Invalid scooters, their evolution & classes (IE class 2 & class 3)

Invalid scooters, their evolution & classes (IE class 2 & class 3)

The evolution of Invalid scooters and classes

Today’s hi-tech mobility scooters are a far cry from those from yesteryear, with manufacturing processes, materials and technical advances all contributing to the evolution of the mobility scooter to what it has become today, enabling millions of people the freedom to get out and enjoy independence and freedom.

 

Where it all started…

Stephan Farffler was a Nuremberg watchmaker of the seventeenth century, whose invention of a manumotive carriage was seen as the first self-propelled wheelchair, in 1655. This early invention was quickly followed by others including the Bath Chair, invented by the English inventor, James Heath, in the early 18th century.

Developments in invalid scooters really began to speed up after the war years, as more and more veterans were returning with loss of limbs and needing alternatives to enable mobility and independence.

 

Bath Chair 18th century

 

Stanley Engineering Co Ltd of Egham, Surrey, began making self-propelled invalid carriages under the 'Argson' name in the 1920s. Early invalid carriages were either battery-powered or had a Villiers petrol engine, so it’s safe to say, they were not the whisper quiet models today’s customer can expect from their state-of-the art invalid scooters.

 

In the late forties, the Invacar was introduced, invented by Bert Greeves, originally for his paralysed cousin, Derry Preston-Cobb and was essentially, a converted motorcycle. With the support on the UK Government, Invacar Ltd designed and built these now famous carriages that were seen up and down the country for many years.

Invacare designed in 1948

Advances in technology and the increase in road users in the UK meant that a better system of transport, both more practical, compact and convenient was required, hence the modern Mobility Scooter.

Michigan Plumber, Allan R. Thieme invented the first power-operated scooter in 1968, called The Amigo.

Thieme was inspired to design the scooter for a family member suffering with multiple sclerosis, as he had been frustrated at the limited transport options at the time.

Since these early designs were commercialised and made available to an ever increasing number of people, the designs, materials and motors have all improved dramatically to bring us to today’s fully loaded models.

 

From Invalid Scooter to modern Mobility Scooter

The many improvements to today’s mobility scooters have improved the lives of countless millions of people, who have found new levels of independence and social inclusion, by having the options to travel and take part in activities that would have been out of the scope of the first models available.
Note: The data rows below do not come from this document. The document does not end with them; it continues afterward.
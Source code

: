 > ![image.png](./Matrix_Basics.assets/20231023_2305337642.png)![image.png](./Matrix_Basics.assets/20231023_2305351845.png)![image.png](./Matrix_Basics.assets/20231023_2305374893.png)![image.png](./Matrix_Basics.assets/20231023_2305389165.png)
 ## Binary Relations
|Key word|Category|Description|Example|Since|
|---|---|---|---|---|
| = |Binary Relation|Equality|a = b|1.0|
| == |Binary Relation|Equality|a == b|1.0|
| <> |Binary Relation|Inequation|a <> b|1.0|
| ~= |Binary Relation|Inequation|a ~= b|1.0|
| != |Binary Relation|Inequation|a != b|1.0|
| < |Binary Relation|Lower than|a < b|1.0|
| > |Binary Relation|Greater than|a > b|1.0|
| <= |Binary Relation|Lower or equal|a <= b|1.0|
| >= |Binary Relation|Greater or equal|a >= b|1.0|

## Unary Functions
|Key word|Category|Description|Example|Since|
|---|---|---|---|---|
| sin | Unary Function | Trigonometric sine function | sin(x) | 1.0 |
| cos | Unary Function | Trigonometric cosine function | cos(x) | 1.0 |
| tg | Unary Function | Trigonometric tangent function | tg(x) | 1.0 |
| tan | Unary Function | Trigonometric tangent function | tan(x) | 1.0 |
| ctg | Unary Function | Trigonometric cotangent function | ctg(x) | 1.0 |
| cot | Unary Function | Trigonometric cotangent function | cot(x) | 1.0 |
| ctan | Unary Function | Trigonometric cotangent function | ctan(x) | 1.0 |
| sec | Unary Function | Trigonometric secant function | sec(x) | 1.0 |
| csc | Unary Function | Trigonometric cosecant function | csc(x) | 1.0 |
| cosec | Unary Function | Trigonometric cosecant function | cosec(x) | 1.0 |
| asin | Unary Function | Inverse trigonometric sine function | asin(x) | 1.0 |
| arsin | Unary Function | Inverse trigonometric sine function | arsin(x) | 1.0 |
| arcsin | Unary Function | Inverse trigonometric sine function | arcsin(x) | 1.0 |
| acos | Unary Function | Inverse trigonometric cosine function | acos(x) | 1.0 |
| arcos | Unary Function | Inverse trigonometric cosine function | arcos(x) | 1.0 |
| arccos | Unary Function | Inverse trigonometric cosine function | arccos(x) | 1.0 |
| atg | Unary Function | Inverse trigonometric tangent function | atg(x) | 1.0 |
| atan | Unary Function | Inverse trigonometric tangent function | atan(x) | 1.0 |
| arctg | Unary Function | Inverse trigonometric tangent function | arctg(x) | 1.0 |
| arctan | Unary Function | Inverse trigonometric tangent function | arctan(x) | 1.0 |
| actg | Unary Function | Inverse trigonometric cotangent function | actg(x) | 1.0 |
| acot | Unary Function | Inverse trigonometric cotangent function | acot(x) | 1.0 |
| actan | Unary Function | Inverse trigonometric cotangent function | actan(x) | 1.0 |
Modern mobility scooters have been split into many types of usage, from rugged outdoor terrain models, to the most compact, fully foldable models perfectly suited for international travel and storage on planes, in cars or on buses and trains.

 

 

TGA all-terrain model

 

Modern mobility scooters are divided legally into classes, which determine the essential features models must have to enable access to public roads and pavements. There are 3 classes available:

 

As a guide to classes, all vehicles (class 1, 2 and 3) can be used on footpaths, pavements, bridleways, and in pedestrian areas at a maximum speed of 4 mph.

Class 1 and 2 vehicles can be used on the road, if a pavement is not available or to cross the road.

Class 3 vehicles can be used on most roads at a maximum speed of 8 mph. Class 3 products which must be registered with the Driver Vehicle Licensing Authority (DVLA)

The reason for these classes, is very similar to how motorcycles, cars and commercial vehicles are categorised and given rights of use of certain roads, pavements, motorways, but not for others.

The class system, operated by the government, is to ensure the possibility of danger and potential accidents are, as far as possible, eradicated, or at least greatly reduced.

Class 3 mobility scooter

The future…

From the earliest invalid scooters, to today’s super-modern mobility scooters, technology never stays still, and it is likely in the future that Artificial Intelligence will play a part in developing self-driving, navigating models.

Future scooters, could be called via smartphone, and deliver themselves to a given location, ready for use, and drive back to base after use, or be delivered and picked up by drone.

Scooters are likely to become even lighter and more compact, with ever more luxury to the designs and finishes. As more players enter the market to capture an aging population, the increased competition will lead the drive to impress and delight through advances that constantly improve rider dignity, comfort and experience as well as a great ride!